Re: [Dots] Improve controllability and predictability of keepalives

Hi Carsten,

Please see inline. 

Cheers,
Med

> -----Message d'origine-----
> De : Carsten Bormann [mailto:cabo@tzi.org]
> Envoyé : samedi 16 novembre 2019 15:34
> À : BOUCADAIR Mohamed TGI/OLN
> Cc : dots@ietf.org
> Objet : Re: Improve controllability and predictability of keepalives
> 
> Thank you.
> I still have a few questions, but I think this looks very good.
> 
> 4.4 says:
>            Mitigation requests MUST NOT be delayed
>  	   because of other congestion control checks.
> What might those be?

[Med] A too low probing rate for example as indicated in the sentence right after that excerpt. There is a risk that mitigation requests are delayed (or that heartbeats are not sent which may lead to session liveness checks).   

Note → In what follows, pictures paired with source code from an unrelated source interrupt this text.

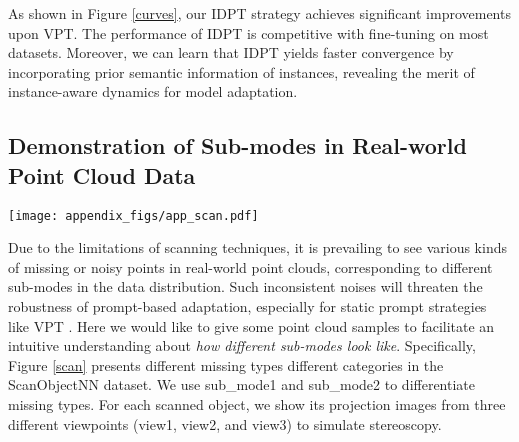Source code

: \documentclass[10pt,twocolumn,letterpaper]{article}
\begin{document}
As shown in Figure \ref{curves}, our IDPT strategy achieves significant improvements upon VPT. 
The performance of IDPT is competitive with fine-tuning on most datasets. 
Moreover, we can learn that IDPT yields faster convergence by incorporating prior semantic information of instances, revealing the merit of instance-aware dynamics for model adaptation. 






\subsection{Demonstration of Sub-modes in Real-world Point Cloud Data}

\begin{figure*}[h]
\centering
\texttt{[image: appendix\_figs/app\_scan.pdf]} 
\caption{Different sub-modes in each category of ScanObjectNN}
\label{scan}
\end{figure*}

Due to the limitations of scanning techniques, 
it is prevailing to see various kinds of missing or noisy points in real-world point clouds, corresponding to different sub-modes in the data distribution. 
Such inconsistent noises will threaten the robustness of prompt-based adaptation, especially for static prompt strategies like VPT \cite{jia2022visual}.  
Here we would like to give some point cloud samples to facilitate an intuitive understanding about \emph{how different sub-modes look like}. 
Specifically, Figure \ref{scan} presents different missing types \wrt different categories in the ScanObjectNN dataset. 
We use sub\_mode1 and sub\_mode2 to differentiate missing types. 
For each scanned object, we show its projection images from three different viewpoints (\ie view1, view2, and view3) to simulate stereoscopy.
\end{document}
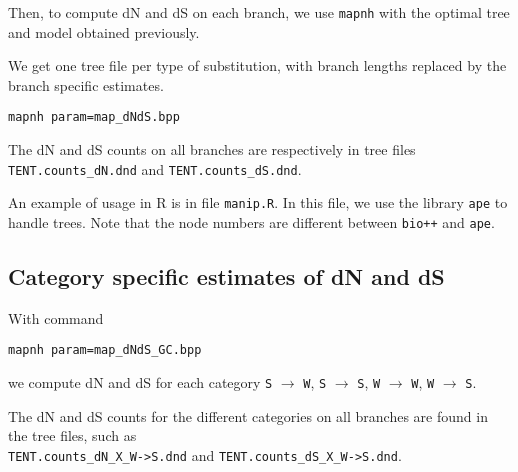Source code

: \documentclass[11pt, a4paper]{article}
\begin{document}
Then, to compute dN and dS on each branch, we use \texttt{mapnh} with
the optimal tree and model obtained previously.

We get one tree file per type of substitution, with branch lengths
replaced by the branch specific estimates.

\begin{verbatim}
mapnh param=map_dNdS.bpp
\end{verbatim}

The dN and dS counts on all branches are respectively in tree files
\\ 
\verb|TENT.counts_dN.dnd| and
\verb|TENT.counts_dS.dnd|.

\smallskip

An example of usage in R is in file \texttt{manip.R}. In this file, we
use the library \texttt{ape} to handle trees. Note that the node
numbers are different between \texttt{bio++} and \texttt{ape}.

\subsection*{Category specific estimates of dN and dS}

With command

\begin{verbatim}
mapnh param=map_dNdS_GC.bpp
\end{verbatim}

we compute dN and dS for each category \texttt{S} $
\rightarrow $ \texttt{W}, \texttt{S} $
\rightarrow $ \texttt{S}, \texttt{W} $
\rightarrow $ \texttt{W}, \texttt{W} $
\rightarrow $ \texttt{S}.

The dN and dS counts for the different categories on all branches
are found in the tree files, such as \\ \verb|TENT.counts_dN_X_W->S.dnd| and
\verb|TENT.counts_dS_X_W->S.dnd|.
\end{document}
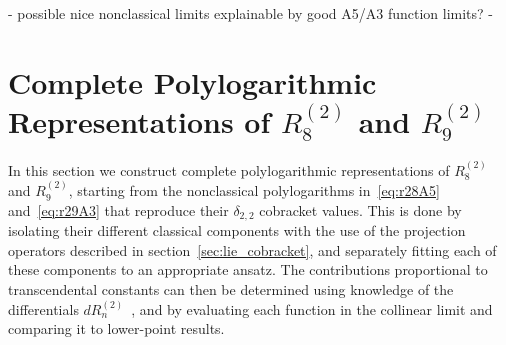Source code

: \documentclass[11pt]{article}
\DeclareMathOperator{\Gr}{Gr}
\def\pdfeq#1{\texorpdfstring{$#1$}{a}}
\begin{document}
\vspace{2cm}

- possible nice nonclassical limits explainable by good A5/A3 function limits?
- 




\section{Complete Polylogarithmic Representations of \pdfeq{R_8^{(2)}} and \pdfeq{R_9^{(2)}}}
\label{sec:r28_and_r29}

In this section we construct complete polylogarithmic representations of $R_8^{(2)}$\! and $R_9^{(2)}$\!, starting from the nonclassical polylogarithms in~\eqref{eq:r28A5} and~\eqref{eq:r29A3} that reproduce their $\delta_{2,2}$ cobracket values. This is done by isolating their different classical components with the use of the projection operators described in section~\ref{sec:lie_cobracket}, and separately fitting each of these components to an appropriate ansatz.
The contributions proportional to transcendental constants can then be determined using knowledge of the differentials $dR_n^{(2)}$\!~\cite{CaronHuot:2011ky,Golden:2013lha}, and by evaluating each function in the collinear limit and comparing it to lower-point results.


\end{document}
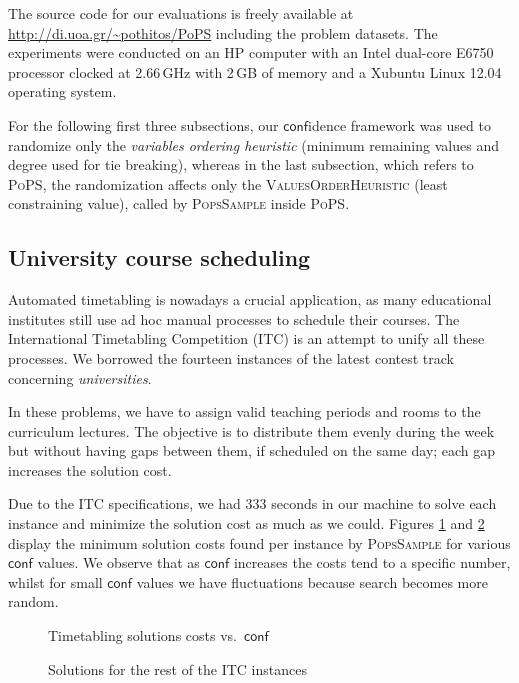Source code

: \documentclass{ws-ijait}
\begin{document}
The source code for our evaluations is freely available at
\url{http://di.uoa.gr/~pothitos/PoPS} including the problem
datasets. The experiments were conducted on an HP computer
with an Intel dual-core E6750 processor clocked at 2.66\,GHz
with 2\,GB of memory and a Xubuntu Linux 12.04 operating
system.

For the following first three subsections, our
$\mathsf{conf}$idence framework was used to randomize only
the \emph{variables ordering heuristic} (minimum remaining
values and degree used for tie breaking), whereas in the
last subsection, which refers to \textsc{PoPS}, the
randomization affects only the \textsc{ValuesOrderHeuristic}
(least constraining value), called by \textsc{PopsSample}
inside \textsc{PoPS}.

\subsection{University course scheduling\label{ITC}}

Automated timetabling is nowadays a crucial application, as
many educational institutes still use ad hoc manual
processes to schedule their courses. The International
Timetabling Competition (ITC) is an attempt to unify all
these processes. We borrowed the fourteen instances of the
latest contest track concerning
\emph{universities}.\cite{McCollum2010}

In these problems, we have to assign valid teaching periods
and rooms to the curriculum lectures. The objective is to
distribute them evenly during the week but without having
gaps between them, if scheduled on the same day; each gap
increases the solution cost.\cite{Pothitos2012-Scheduling}

Due to the ITC specifications, we had 333 seconds in our
machine to solve each instance and minimize the solution
cost as much as we could. Figures \ref{costsA} and
\ref{costsB} display the minimum solution costs found per
instance by \textsc{PopsSample} for various $\mathsf{conf}$
values. We observe that as $\mathsf{conf}$ increases the
costs tend to a specific number, whilst for small
$\mathsf{conf}$ values we have fluctuations because search
becomes more random.

\begin{figure}
  \centering
  
  \caption{Timetabling solutions costs vs.\ 
           $\mathsf{conf}$\label{costsA}}
\end{figure}

\begin{figure}
  \centering
  
  \caption{Solutions for the rest of the ITC
           instances\label{costsB}}
\end{figure}
\end{document}
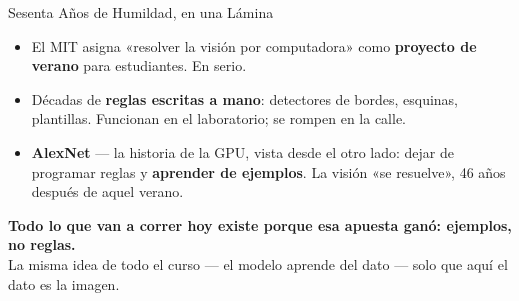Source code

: \documentclass[aspectratio=169, 11pt]{beamer}
\begin{document}
\begin{frame}[shrink=5]{Sesenta Años de Humildad, en una Lámina}
  \vspace{2pt}
  {\footnotesize\color{textMuted}
  \begin{itemize}\setlength{\itemsep}{4pt}
    \item[{\color{arcaRed}\bfseries 1966}]
      El MIT asigna «resolver la visión por computadora» como
      \textbf{proyecto de verano} para estudiantes. En serio.
    \item[{\color{arcaRed}\bfseries 1970--2010}]
      Décadas de \textbf{reglas escritas a mano}: detectores de bordes,
      esquinas, plantillas. Funcionan en el laboratorio; se rompen en la
      calle.
    \item[{\color{arcaRed}\bfseries 2012}]
      \textbf{AlexNet} --- la historia de la GPU, vista desde el otro lado:
      dejar de programar reglas y \textbf{aprender de ejemplos}. La visión
      «se resuelve», 46 años después de aquel verano.
  \end{itemize}}
  \vspace{5pt}
  \begin{tcolorbox}[colback=arcaGray, colframe=arcaRed, boxrule=0pt,
    leftrule=4pt, arc=3pt, left=10pt, right=10pt, top=5pt, bottom=5pt]
    {\footnotesize\color{arcaDark}\bfseries
     Todo lo que van a correr hoy existe porque esa apuesta ganó: ejemplos,
     no reglas.}\\[2pt]
    {\scriptsize\color{textMuted}
     La misma idea de todo el curso --- el modelo aprende del dato --- solo
     que aquí el dato es la imagen.}
  \end{tcolorbox}
\end{frame}
\end{document}
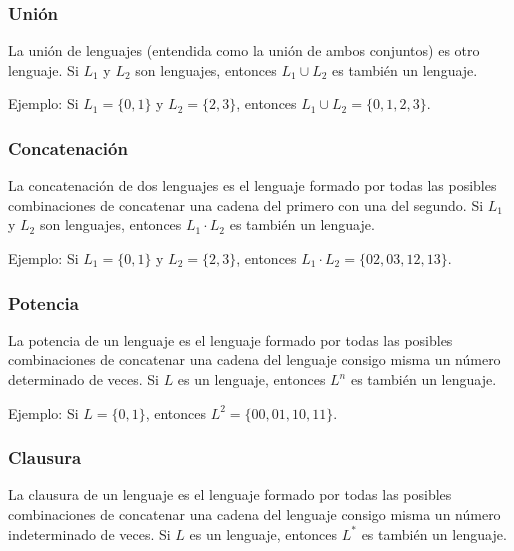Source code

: \documentclass[11pt]{article}
\begin{document}
    \subsubsection{Unión}

    La unión de lenguajes (entendida como la unión de ambos conjuntos) es otro lenguaje. Si $L_1$ y $L_2$ son lenguajes, entonces $L_1 \cup L_2$ es también un lenguaje.

    Ejemplo: Si $L_1 = \{0, 1\}$ y $L_2 = \{2, 3\}$, entonces $L_1 \cup L_2 = \{0, 1, 2, 3\}$.

    \bigskip %

    \subsubsection{Concatenación}

    La concatenación de dos lenguajes es el lenguaje formado por todas las posibles combinaciones de concatenar una cadena del primero con una del segundo. Si $L_1$ y $L_2$ son lenguajes, entonces $L_1 \cdot L_2$ es también un lenguaje.

    Ejemplo: Si $L_1 = \{0, 1\}$ y $L_2 = \{2, 3\}$, entonces $L_1 \cdot L_2 = \{02, 03, 12, 13\}$.

    \bigskip %

    \subsubsection{Potencia}

    La potencia de un lenguaje es el lenguaje formado por todas las posibles combinaciones de concatenar una cadena del lenguaje consigo misma un número determinado de veces. Si $L$ es un lenguaje, entonces $L^n$ es también un lenguaje.

    Ejemplo: Si $L = \{0, 1\}$, entonces $L^2 = \{00, 01, 10, 11\}$.

    \bigskip %

    \subsubsection{Clausura}

    La clausura de un lenguaje es el lenguaje formado por todas las posibles combinaciones de concatenar una cadena del lenguaje consigo misma un número indeterminado de veces. Si $L$ es un lenguaje, entonces $L^{\ast}$ es también un lenguaje.
\end{document}
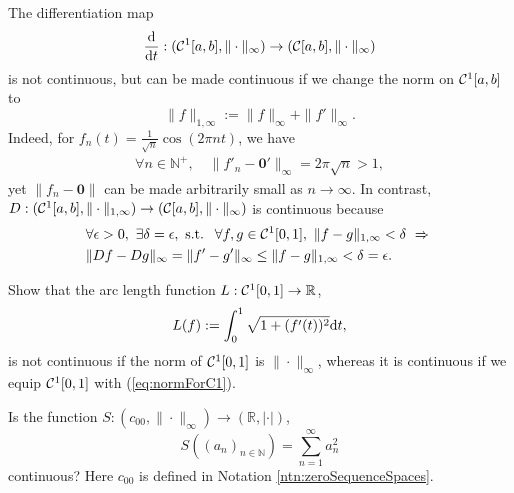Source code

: \begin{exm}
  \label{exm:continuityOfDifferentiation}
  The differentiation map
  \begin{displaymath}
    \frac{\mathrm{d}}{\mathrm{d} t}:
    ({\cal C}^1[a,b],\|\cdot\|_{\infty})
    \rightarrow ({\cal C}[a,b], \|\cdot\|_{\infty})
  \end{displaymath}
  is not continuous, but can be made
  continuous if we change the norm on ${\cal C}^1[a,b]$ to
  \begin{equation}
    \label{eq:normForC1}
    \|f\|_{1,\infty}:= \|f\|_{\infty} + \|f'\|_{\infty}.
  \end{equation}
  Indeed,
  for $f_n(t) = \frac{1}{\sqrt{n}}\cos(2\pi nt)$,
  we have
  \begin{align*}
    \forall n\in \mathbb{N}^+,\quad
    \|f'_n-\mathbf{0}'\|_{\infty} = 2\pi\sqrt{n} > 1, 
  \end{align*}
  yet $\|f_n-\mathbf{0}\|$ can be made arbitrarily small
  as $n \rightarrow \infty$.
  In contrast,
  $D: ({\cal C}^1[a,b],\|\cdot\|_{1,\infty})
  \rightarrow ({\cal C}[a,b], \|\cdot\|_{\infty})$ is continuous because
  \begin{align*}
    &\forall \epsilon>0,\ \exists \delta=\epsilon, \text{ s.t. }\ 
      \forall f,g\in {\cal C}^1[0,1],\ 
      \|f - g\|_{1,\infty}<\delta
    \ \Rightarrow\ 
    \\
    &
    \|Df - Dg\|_{\infty}
    = \|f' - g'\|_{\infty} \le
    \|f - g\|_{1,\infty} < \delta=\epsilon.
  \end{align*}
\end{exm}

\begin{exc}
  \label{exc:arcLengthFunctionNotContinuous}
  Show that the arc length function $L: {\cal C}^1[0,1]\rightarrow\mathbb{R}$,
  \begin{equation}
    \label{eq:arcLengthFunction}
    L(f) := \int_0^1 \sqrt{1+(f'(t))^2} \mathrm{d} t,
  \end{equation}
  is not continuous if the norm of ${\cal C}^1[0,1]$ is
  $\|\cdot\|_{\infty}$,
  whereas it is continuous if we equip ${\cal C}^1[0,1]$ with
  (\ref{eq:normForC1}).
\end{exc}

\begin{exc}
  Is the function
  $S: (c_{00}, \|\cdot\|_{\infty}) \rightarrow (\mathbb{R}, |\cdot|)$,
  \begin{equation}
    \label{eq:c00FuncNotCont}
    S\left((a_n)_{n\in \mathbb{N}}\right) = \sum_{n=1}^{\infty} a_n^2
  \end{equation}
  continuous?
  Here $c_{00}$ is defined in Notation \ref{ntn:zeroSequenceSpaces}. 
\end{exc}

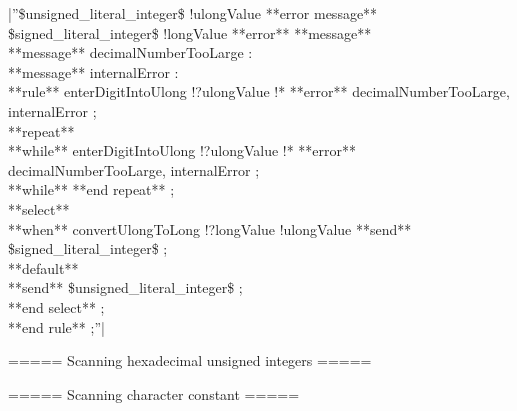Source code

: |''\$unsigned\_literal\_integer\$ !ulongValue **error message** %
\$signed\_literal\_integer\$ !longValue **error** **message** %
\\ 
**message** decimalNumberTooLarge : %
\\ 
**message** internalError : %
\\ 
**rule** %
 enterDigitIntoUlong !?ulongValue !* **error** decimalNumberTooLarge, internalError ;\\ 
 **repeat**\\ 
 **while** %
  enterDigitIntoUlong !?ulongValue !* **error** decimalNumberTooLarge, internalError ;\\ 
 **while** %
 **end repeat** ;\\ 
 **select**\\ 
 **when** %
  convertUlongToLong !?longValue !ulongValue %
  **send** \$signed\_literal\_integer\$ ;\\ 
 **default**\\ 
  **send** \$unsigned\_literal\_integer\$ ;\\ 
 **end select** ;\\ 
**end rule** ;''|

===== Scanning hexadecimal unsigned integers =====

===== Scanning character constant =====

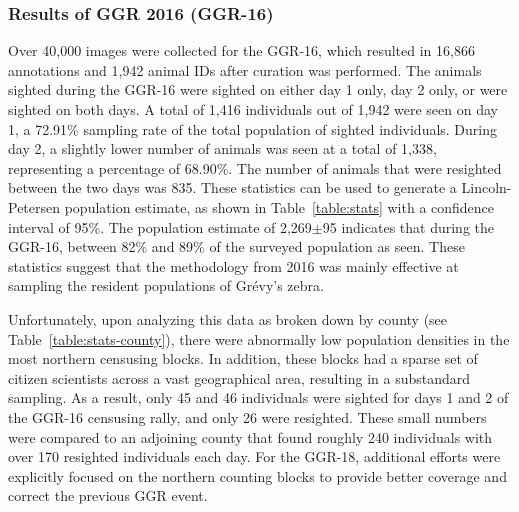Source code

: \subsubsection{Results of GGR 2016 (GGR-16)}

Over 40,000 images were collected for the GGR-16, which resulted in 16,866 annotations and 1,942 animal IDs after curation was performed.  The animals sighted during the GGR-16 were sighted on either day 1 only, day 2 only, or were sighted on both days.  A total of 1,416 individuals out of 1,942 were seen on day 1, a 72.91\% sampling rate of the total population of sighted individuals.  During day 2, a slightly lower number of animals was seen at a total of 1,338, representing a percentage of 68.90\%.  The number of animals that were resighted between the two days was 835.  These statistics can be used to generate a Lincoln-Petersen population estimate, as shown in Table~\ref{table:stats} with a confidence interval of 95\%.  The population estimate of 2,269$\pm$95 indicates that during the GGR-16, between 82\% and 89\% of the surveyed population as seen.  These statistics suggest that the methodology from 2016 was mainly effective at sampling the resident populations of Gr\'evy's zebra.

Unfortunately, upon analyzing this data as broken down by county (see Table~\ref{table:stats-county}), there were abnormally low population densities in the most northern censusing blocks. In addition, these blocks had a sparse set of citizen scientists across a vast geographical area, resulting in a substandard sampling.  As a result, only 45 and 46 individuals were sighted for days 1 and 2 of the GGR-16 censusing rally, and only 26 were resighted.  These small numbers were compared to an adjoining county that found roughly 240 individuals with over 170 resighted individuals each day.  For the GGR-18, additional efforts were explicitly focused on the northern counting blocks to provide better coverage and correct the previous GGR event.

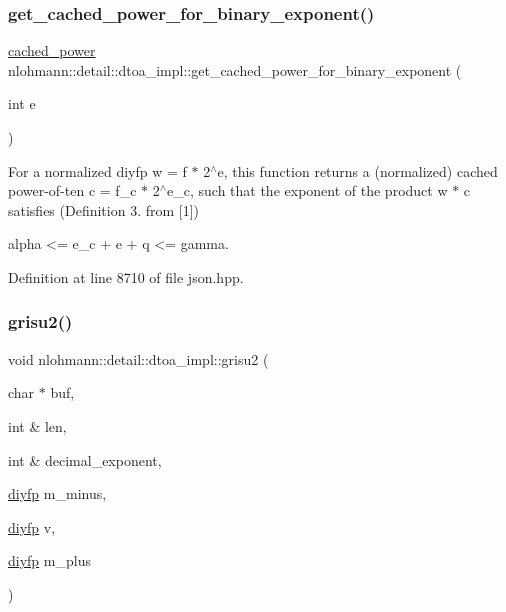 \subsubsection{\texorpdfstring{get\+\_\+cached\+\_\+power\+\_\+for\+\_\+binary\+\_\+exponent()}{get\_cached\_power\_for\_binary\_exponent()}}
{\footnotesize\ttfamily \hyperlink{structnlohmann_1_1detail_1_1dtoa__impl_1_1cached__power}{cached\+\_\+power} nlohmann\+::detail\+::dtoa\+\_\+impl\+::get\+\_\+cached\+\_\+power\+\_\+for\+\_\+binary\+\_\+exponent (\begin{DoxyParamCaption}\item[{int}]{e }\end{DoxyParamCaption})\hspace{0.3cm}{\ttfamily [inline]}}

For a normalized diyfp w = f $\ast$ 2$^\wedge$e, this function returns a (normalized) cached power-\/of-\/ten c = f\+\_\+c $\ast$ 2$^\wedge$e\+\_\+c, such that the exponent of the product w $\ast$ c satisfies (Definition 3. from \mbox{[}1\mbox{]}) \begin{DoxyVerb} alpha <= e_c + e + q <= gamma.\end{DoxyVerb}
 

Definition at line 8710 of file json.\+hpp.

\mbox{\label{namespacenlohmann_1_1detail_1_1dtoa__impl_a05b681dcb8569b9784c6dccfadb01633}} 
\subsubsection{\texorpdfstring{grisu2()}{grisu2()}\hspace{0.1cm}{\footnotesize\ttfamily [1/2]}}
{\footnotesize\ttfamily void nlohmann\+::detail\+::dtoa\+\_\+impl\+::grisu2 (\begin{DoxyParamCaption}\item[{char $\ast$}]{buf,  }\item[{int \&}]{len,  }\item[{int \&}]{decimal\+\_\+exponent,  }\item[{\hyperlink{structnlohmann_1_1detail_1_1dtoa__impl_1_1diyfp}{diyfp}}]{m\+\_\+minus,  }\item[{\hyperlink{structnlohmann_1_1detail_1_1dtoa__impl_1_1diyfp}{diyfp}}]{v,  }\item[{\hyperlink{structnlohmann_1_1detail_1_1dtoa__impl_1_1diyfp}{diyfp}}]{m\+\_\+plus }\end{DoxyParamCaption})\hspace{0.3cm}{\ttfamily [inline]}}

> (You don’t want to be in a situation where you send a ton of mitigation
> requests that are mostly dropped at the tail of a queue.)
> 

[Med] Yes, we don't that. The authoritative rule is as follows: 

   Requests marked by the DOTS client as Non-confirmable messages are
   sent at regular intervals until a response is received from the DOTS
   server.  If the DOTS client cannot maintain an RTT estimate, it MUST
   NOT send more than one Non-confirmable request every 3 seconds, and
   SHOULD use an even less aggressive rate whenever possible (case 2 in
   Section 3.1.3 of [RFC8085]).  

> Before Figure 27, it says:
> 
>            The PUT request used for DOTS heartbeat MUST NOT have a
>  	   'cuid', 'cdid,' or 'mid' Uri-Path.  Such PUT requests MUST NOT be
> 
>  	   relayed by DOTS gateways.
> 
> Why?  (And what should the DOTS gateways do instead?)

[Med] Session loss detect and recovery is local to an agent and its immediate peer. Heartbeats are thus not relayed. 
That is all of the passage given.